Olivia es la tragedia a la que odiamos tener que aludir, porque ¿contra quién, contra qué lucha Olivia? -Lucha contra la conciencia o la angustia (me respondo) de dos realidades subjetivas, de dos abismos críticos en la vida de una mujer de edad madura.

Así, haciendo este teatro-taller conmigo, siendo receptiva: Olivia era su propia antagonista en la obra, la antagonista fatigada, y con desalientos, que presenta la cara de su desgracia, en un monólogo de largos momentos de autoconfesiones, haciendo una descripción total de su existencia, de la implacable rutina de un matrimonio que sugiere puedo ser feliz, pero que terminó en fracaso.

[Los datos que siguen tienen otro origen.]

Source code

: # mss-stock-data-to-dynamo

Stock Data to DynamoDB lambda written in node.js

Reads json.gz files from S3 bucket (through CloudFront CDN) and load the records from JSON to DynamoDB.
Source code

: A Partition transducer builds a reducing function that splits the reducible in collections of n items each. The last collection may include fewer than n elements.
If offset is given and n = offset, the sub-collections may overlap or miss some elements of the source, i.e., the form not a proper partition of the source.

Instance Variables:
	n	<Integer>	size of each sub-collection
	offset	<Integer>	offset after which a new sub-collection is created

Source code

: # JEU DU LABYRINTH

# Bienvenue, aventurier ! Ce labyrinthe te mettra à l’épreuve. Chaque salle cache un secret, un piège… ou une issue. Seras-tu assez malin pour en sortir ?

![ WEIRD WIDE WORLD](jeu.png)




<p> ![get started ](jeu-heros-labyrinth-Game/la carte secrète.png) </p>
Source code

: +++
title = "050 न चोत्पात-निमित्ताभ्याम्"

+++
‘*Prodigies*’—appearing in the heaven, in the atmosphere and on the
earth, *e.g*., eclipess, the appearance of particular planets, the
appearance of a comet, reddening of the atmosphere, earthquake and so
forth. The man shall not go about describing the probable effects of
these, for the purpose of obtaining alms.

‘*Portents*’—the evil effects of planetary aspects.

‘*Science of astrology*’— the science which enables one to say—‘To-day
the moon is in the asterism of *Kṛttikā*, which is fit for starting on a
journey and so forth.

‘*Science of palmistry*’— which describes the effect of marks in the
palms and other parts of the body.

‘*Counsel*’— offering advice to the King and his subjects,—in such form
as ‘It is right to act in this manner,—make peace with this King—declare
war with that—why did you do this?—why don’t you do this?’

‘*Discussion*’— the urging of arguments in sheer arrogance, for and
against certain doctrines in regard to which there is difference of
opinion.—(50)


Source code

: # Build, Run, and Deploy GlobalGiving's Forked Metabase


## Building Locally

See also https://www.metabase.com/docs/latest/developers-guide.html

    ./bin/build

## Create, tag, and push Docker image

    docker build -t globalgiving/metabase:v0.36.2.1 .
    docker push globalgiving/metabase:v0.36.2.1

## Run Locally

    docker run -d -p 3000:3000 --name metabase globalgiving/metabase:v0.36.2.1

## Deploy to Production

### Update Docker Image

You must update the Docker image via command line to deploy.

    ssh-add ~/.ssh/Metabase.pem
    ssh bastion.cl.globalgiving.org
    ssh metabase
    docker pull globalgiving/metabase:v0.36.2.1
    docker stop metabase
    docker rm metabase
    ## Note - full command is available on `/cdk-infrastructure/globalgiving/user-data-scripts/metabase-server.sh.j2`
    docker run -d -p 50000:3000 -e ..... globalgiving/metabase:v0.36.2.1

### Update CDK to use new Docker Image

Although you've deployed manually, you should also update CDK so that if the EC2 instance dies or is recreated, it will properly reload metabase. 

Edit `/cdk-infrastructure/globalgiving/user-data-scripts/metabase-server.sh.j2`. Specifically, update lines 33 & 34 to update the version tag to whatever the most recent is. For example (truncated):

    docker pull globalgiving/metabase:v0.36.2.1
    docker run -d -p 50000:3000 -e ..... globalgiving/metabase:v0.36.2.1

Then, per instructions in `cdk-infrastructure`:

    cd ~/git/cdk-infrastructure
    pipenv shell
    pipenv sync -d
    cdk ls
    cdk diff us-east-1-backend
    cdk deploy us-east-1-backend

Siendo la antagonista de Olivia, esa otra mujer –que ella presenta a los espectadores, discutiendo a cabalidad los altos y los bajos de su desafortunada vida- que esencialmente está insatisfecha de sí misma y consigo misma.

“Olivia y Eugenio” es una obra de profunda reflexión ontológica, donde se queda un plano abierto, que la obra invita a que seamos nosotras quienes lo cerremos: ¿Cómo se llega a conocer la pintura del alma de una madre a través del amor del hijo amado?

Y, Eugenio (Jochy) da la respuesta al final de la obra a todas las Olivia: – “Haz un esfuerzo, mami. Haz un esfuerzo. Tú siempre me dices “haz un esfuerzo” cuando no puedo hacer las cosas. Me dices “haz un esfuerzo, Eugenio, haz un esfuerzo”.